In recent years, neoadjuvant chemotherapy has emerged as an increasingly critical approach in the systemic treatment of women with breast cancer (Rapoport et al., 2014). Systemic neoadjuvant chemotherapy is widely utilized along with surgery and radiotherapy for the management of patients with locally advanced BC (Read et al., 2015; Teshome & Hunt, 2014; Untch et al., 2014). The HER (human epidermal growth factor receptor) family represents a series of structurally associated receptor tyrosine kinases controlling the growth and development of multiple organs including the breast (Nuciforo et al., 2015). HER2 has been reported to cause aggressive behaviors of cancer cells including rapid growth and frequent metastasis (Wieduwilt & Moasser, 2008). Targeting HER2 in BC has shown effectiveness in clinical trial, which offers a reliable treatment option (Duffy et al., 2015; Krishnamurti & Silverman, 2014; Moasser & Krop, 2015).

Currently, chemotherapy is commonly adopted in HER2-negative breast cancer management, of which taxane-anthracycline combination regimens have been regarded as typical neoadjuvant chemotherapeutic strategies (Hanusch et al., 2015). Taxanes represent a series of drugs used in the treatment of cancer including paclitaxel and docetaxel, which affect microtubules structures of cancer cells to block their division (Ghersi et al., 2015; Murray et al., 2012). Anthracyclines such as doxorubicin and epirubicin induce DNA intercalation and lead to apoptosis of breast cancer cells (Greene & Hennessy, 2015; Turner, Biganzoli & Di Leo, 2015).
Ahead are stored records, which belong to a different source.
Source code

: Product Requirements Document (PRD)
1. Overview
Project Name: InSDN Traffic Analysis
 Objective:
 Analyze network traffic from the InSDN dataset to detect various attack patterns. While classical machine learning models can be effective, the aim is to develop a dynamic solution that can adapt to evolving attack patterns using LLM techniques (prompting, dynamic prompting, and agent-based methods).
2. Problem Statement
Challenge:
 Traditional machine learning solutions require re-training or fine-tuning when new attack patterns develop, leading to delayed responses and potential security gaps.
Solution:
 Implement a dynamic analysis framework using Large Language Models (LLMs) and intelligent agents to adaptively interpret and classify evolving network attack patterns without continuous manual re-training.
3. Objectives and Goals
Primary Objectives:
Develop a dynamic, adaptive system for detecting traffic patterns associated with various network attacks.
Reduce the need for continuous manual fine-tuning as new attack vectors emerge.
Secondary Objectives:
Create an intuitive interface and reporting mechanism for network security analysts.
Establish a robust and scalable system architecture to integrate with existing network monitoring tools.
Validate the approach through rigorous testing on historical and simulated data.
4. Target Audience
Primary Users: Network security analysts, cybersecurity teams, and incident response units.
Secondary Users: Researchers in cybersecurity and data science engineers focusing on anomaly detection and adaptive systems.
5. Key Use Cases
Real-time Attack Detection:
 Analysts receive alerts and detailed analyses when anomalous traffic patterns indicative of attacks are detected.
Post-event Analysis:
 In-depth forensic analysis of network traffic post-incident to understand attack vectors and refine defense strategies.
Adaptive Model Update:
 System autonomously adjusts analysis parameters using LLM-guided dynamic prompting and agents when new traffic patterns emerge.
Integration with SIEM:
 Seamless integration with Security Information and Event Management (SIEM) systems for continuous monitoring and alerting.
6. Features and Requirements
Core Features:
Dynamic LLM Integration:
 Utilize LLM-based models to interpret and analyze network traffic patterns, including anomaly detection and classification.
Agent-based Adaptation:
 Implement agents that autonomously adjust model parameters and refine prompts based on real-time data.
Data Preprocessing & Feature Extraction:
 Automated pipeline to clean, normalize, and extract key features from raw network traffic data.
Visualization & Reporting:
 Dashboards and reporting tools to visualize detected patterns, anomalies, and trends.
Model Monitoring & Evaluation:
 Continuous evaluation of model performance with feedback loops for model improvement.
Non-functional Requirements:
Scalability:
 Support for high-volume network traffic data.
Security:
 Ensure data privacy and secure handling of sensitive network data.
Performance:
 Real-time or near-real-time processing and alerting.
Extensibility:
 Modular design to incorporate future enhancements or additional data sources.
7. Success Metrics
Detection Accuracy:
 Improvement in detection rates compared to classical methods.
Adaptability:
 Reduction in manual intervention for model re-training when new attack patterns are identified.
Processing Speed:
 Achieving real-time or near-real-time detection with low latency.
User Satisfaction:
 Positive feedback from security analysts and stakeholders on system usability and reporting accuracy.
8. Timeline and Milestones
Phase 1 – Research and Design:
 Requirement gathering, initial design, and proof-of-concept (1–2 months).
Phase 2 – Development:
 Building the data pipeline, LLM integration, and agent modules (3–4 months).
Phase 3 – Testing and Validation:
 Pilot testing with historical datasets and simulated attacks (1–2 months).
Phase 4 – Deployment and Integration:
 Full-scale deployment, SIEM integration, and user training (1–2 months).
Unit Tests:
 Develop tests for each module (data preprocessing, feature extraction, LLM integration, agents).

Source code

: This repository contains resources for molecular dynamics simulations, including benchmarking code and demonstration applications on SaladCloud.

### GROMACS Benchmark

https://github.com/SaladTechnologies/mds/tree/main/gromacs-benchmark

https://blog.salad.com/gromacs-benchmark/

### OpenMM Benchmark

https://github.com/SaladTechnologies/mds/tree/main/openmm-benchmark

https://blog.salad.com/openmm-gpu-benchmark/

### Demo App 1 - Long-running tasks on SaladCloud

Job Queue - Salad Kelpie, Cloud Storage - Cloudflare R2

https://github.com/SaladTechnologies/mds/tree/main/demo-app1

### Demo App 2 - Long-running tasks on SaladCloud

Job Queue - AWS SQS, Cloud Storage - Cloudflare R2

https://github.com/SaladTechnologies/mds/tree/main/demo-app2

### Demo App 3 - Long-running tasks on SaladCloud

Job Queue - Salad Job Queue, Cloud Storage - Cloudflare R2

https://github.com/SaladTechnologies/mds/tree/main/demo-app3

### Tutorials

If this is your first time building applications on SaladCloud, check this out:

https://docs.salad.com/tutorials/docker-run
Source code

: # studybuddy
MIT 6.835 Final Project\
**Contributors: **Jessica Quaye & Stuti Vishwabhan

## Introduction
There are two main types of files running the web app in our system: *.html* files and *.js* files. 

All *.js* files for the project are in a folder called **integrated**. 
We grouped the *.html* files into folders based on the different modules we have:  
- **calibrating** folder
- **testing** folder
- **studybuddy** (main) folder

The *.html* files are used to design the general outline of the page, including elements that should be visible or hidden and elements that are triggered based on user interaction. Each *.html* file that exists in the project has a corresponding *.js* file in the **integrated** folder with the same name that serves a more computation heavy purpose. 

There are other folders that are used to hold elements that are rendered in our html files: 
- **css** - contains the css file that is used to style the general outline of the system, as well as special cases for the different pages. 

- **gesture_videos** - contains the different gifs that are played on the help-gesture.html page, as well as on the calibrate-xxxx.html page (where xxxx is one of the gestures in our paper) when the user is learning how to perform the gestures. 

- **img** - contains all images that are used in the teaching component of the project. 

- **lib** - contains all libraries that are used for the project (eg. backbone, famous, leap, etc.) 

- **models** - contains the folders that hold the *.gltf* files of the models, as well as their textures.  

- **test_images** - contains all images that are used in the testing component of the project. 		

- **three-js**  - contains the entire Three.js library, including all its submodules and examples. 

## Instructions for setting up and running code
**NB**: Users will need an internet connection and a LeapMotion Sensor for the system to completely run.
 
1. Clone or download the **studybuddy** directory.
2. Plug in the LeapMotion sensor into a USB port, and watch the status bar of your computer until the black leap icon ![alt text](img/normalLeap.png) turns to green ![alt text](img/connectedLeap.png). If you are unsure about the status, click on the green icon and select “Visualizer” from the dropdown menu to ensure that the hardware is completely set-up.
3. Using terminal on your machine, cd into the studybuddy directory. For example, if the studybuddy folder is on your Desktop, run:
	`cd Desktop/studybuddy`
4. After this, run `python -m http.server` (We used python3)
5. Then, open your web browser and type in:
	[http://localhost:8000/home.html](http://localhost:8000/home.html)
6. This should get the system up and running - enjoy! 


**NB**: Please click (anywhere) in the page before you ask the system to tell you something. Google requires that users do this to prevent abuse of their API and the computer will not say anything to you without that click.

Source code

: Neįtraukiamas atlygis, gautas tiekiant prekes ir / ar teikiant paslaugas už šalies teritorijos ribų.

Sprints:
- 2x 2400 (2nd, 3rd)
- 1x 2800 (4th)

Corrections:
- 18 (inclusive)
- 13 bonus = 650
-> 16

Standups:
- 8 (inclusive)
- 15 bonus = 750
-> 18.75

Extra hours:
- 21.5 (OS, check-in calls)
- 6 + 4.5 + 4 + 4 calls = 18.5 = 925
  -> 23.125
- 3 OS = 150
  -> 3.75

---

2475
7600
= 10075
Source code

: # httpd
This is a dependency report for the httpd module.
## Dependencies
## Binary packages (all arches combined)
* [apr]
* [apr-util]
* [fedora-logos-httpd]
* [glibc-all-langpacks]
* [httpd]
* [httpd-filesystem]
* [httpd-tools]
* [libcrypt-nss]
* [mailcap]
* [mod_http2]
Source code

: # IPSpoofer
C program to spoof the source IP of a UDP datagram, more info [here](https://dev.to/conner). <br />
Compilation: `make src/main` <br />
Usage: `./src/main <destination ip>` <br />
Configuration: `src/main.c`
At present, no clinically useful prognostic or predictive examination for patients with HER2 breast cancer have been established.

Although recent improvements of the chemotherapy, hormone therapy, radiotherapy and immune therapy have greatly benefit the prognosis for BC patients, obvious individual differences are observed in the outcomes of BC treatments on account of heterogeneity. As a result, novel and robust biomarkers are urgently required to predict the chemotherapy sensitivity and survival for HER2-negative BC patients. In this study, by means of weighted gene co-expression network analysis (WGCNA) (Langfelder & Horvath, 2008), we systematically analysed microarray-based gene expression profiling data of 310 HER2-negative BC cases treated with taxane-anthracycline neoadjuvant chemotherapy. In addition, another independent validation set with 198 BC samples were also analysed in order to identify new biomarker to predict response and prognosis for HER2-negative BC patients who received sequential taxane-anthracycline neoadjuvant chemotherapy.

Materials and Methods

Analyzed datasets

The training dataset adopted for network analysis contained 310 HER2-negative breast cancer samples, all of which had conducted taxane-anthracycline treatment. All the data were obtained at GEO database with accession number of GSE25055. Altogether 198 samples was independently analyzed to validate the relation of gene modules/hub genes with survival of HER2-negative BC patients treated with taxane-anthracycline. Before data analysis, batch effect was removed using the removeBatchEffect function in limma package (Ritchie et al., 2015). The Data Normalization was performed by the RMA function in limma function. These samples were downloaded from GEO with the accession numbers GSE25065. Chemoresistance included extensive residual cancer burden (RCB) or early relapse, while chemo-sensitivity represented pathologic complete response (pCR) or minimal RCB. As we focused on HER2-negative BC, we removed the HER2-positive patients. All the samples were hybridized using Affymetrix Human Genome U133A Array according to standard Affymetrix protocols. Original gene expression counts were analyzed through robust multiarray average algorithms. Because genes with limited variation in expression often mean noise, we only selected relatively variant genes for construction of network. The variabilities of genes were assessed by median absolute deviation (MAD) (Chen et al., 2018).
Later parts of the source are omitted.